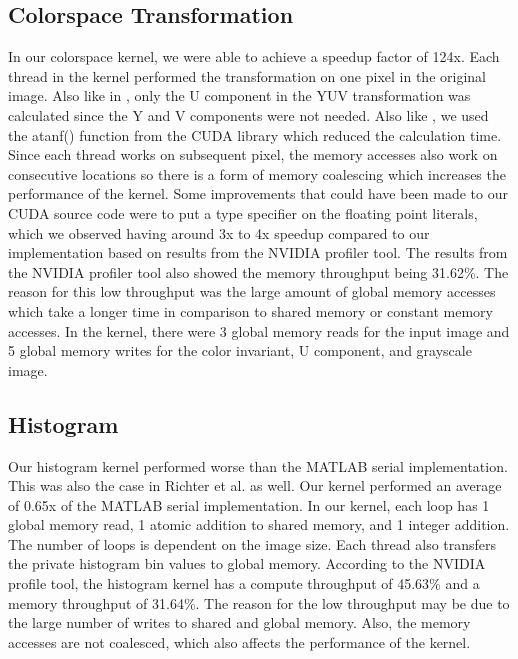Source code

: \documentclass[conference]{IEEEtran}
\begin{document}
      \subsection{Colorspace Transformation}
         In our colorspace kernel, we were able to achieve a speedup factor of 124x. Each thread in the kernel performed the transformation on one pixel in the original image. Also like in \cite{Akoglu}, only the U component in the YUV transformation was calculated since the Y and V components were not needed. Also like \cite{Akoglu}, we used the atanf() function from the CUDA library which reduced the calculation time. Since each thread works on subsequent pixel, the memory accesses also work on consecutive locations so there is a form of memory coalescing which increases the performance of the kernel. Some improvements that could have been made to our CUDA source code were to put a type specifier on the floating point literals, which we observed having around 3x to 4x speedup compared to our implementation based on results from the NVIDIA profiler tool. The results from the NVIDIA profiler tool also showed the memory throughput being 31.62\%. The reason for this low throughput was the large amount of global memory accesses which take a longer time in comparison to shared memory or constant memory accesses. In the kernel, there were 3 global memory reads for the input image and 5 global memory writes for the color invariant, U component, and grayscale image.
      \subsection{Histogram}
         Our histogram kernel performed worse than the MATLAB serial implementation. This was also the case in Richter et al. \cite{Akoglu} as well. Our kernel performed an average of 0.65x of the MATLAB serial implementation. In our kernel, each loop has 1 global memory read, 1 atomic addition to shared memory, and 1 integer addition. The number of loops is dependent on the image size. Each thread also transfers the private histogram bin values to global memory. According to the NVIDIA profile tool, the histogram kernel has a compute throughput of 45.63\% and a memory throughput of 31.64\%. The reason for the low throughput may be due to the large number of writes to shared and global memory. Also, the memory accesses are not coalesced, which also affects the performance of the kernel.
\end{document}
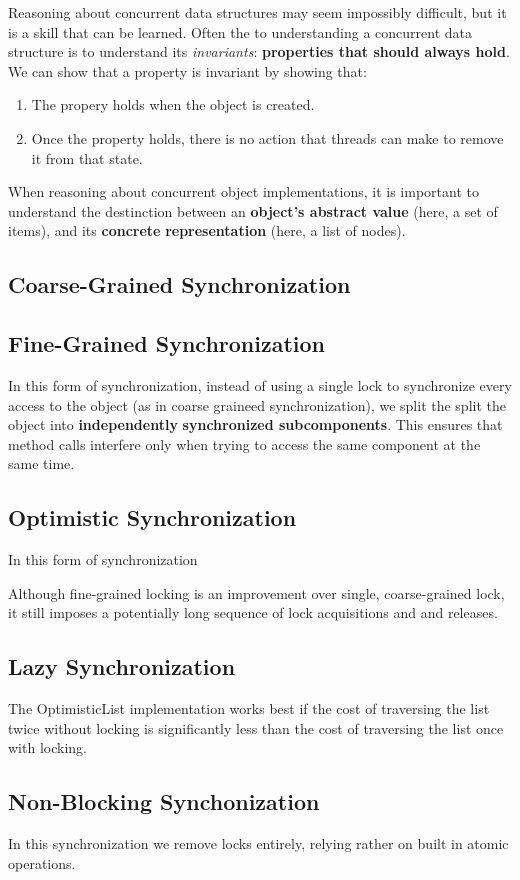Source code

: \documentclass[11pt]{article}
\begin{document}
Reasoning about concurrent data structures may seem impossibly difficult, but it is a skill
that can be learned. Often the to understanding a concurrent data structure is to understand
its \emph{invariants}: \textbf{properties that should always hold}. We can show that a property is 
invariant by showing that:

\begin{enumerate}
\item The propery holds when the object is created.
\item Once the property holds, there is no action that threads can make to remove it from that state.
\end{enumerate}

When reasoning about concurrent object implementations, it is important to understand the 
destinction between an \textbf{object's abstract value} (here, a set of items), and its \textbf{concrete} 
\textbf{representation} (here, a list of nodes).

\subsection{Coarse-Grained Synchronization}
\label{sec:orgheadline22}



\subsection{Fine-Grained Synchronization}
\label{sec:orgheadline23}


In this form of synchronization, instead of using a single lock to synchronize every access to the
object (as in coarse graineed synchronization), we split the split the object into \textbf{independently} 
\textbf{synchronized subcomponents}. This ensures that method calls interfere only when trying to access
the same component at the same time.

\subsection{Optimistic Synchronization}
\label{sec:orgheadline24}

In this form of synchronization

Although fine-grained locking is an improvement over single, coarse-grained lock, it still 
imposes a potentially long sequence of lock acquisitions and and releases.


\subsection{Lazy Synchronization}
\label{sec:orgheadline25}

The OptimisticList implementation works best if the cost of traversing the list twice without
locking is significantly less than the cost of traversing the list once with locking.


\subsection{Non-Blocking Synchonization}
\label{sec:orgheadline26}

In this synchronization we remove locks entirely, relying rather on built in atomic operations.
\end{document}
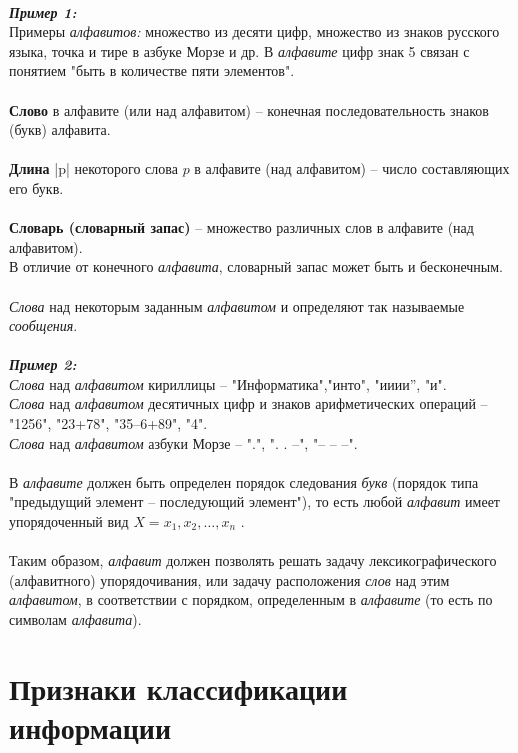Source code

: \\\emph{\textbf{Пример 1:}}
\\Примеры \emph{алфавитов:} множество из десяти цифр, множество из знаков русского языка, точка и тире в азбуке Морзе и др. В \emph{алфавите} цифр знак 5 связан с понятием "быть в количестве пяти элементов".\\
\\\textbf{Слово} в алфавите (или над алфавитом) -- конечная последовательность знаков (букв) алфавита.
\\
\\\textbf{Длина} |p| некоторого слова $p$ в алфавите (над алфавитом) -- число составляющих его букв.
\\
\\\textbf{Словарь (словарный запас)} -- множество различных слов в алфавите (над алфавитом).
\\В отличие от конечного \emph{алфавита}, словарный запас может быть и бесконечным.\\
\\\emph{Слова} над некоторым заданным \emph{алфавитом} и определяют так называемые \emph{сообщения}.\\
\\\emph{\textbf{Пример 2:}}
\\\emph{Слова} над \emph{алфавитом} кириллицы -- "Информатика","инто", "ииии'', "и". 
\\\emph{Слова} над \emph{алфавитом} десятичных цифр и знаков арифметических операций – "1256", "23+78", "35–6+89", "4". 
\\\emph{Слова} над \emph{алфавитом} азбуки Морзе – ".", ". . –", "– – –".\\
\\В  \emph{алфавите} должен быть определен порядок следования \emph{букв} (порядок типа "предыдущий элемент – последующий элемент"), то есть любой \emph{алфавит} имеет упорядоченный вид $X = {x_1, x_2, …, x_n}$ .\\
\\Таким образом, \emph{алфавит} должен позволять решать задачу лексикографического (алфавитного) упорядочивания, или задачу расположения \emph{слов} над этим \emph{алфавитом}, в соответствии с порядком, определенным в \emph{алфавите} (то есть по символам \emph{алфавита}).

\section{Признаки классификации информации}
——
**Work instruction:** Locate the word "быть" in the records above, and return each line that has it.

**Written solution:**
\\Примеры \emph{алфавитов:} множество из десяти цифр, множество из знаков русского языка, точка и тире в азбуке Морзе и др. В \emph{алфавите} цифр знак 5 связан с понятием "быть в количестве пяти элементов".\\
\\В отличие от конечного \emph{алфавита}, словарный запас может быть и бесконечным.\\
\\В  \emph{алфавите} должен быть определен порядок следования \emph{букв} (порядок типа "предыдущий элемент – последующий элемент"), то есть любой \emph{алфавит} имеет упорядоченный вид $X = {x_1, x_2, …, x_n}$ .\\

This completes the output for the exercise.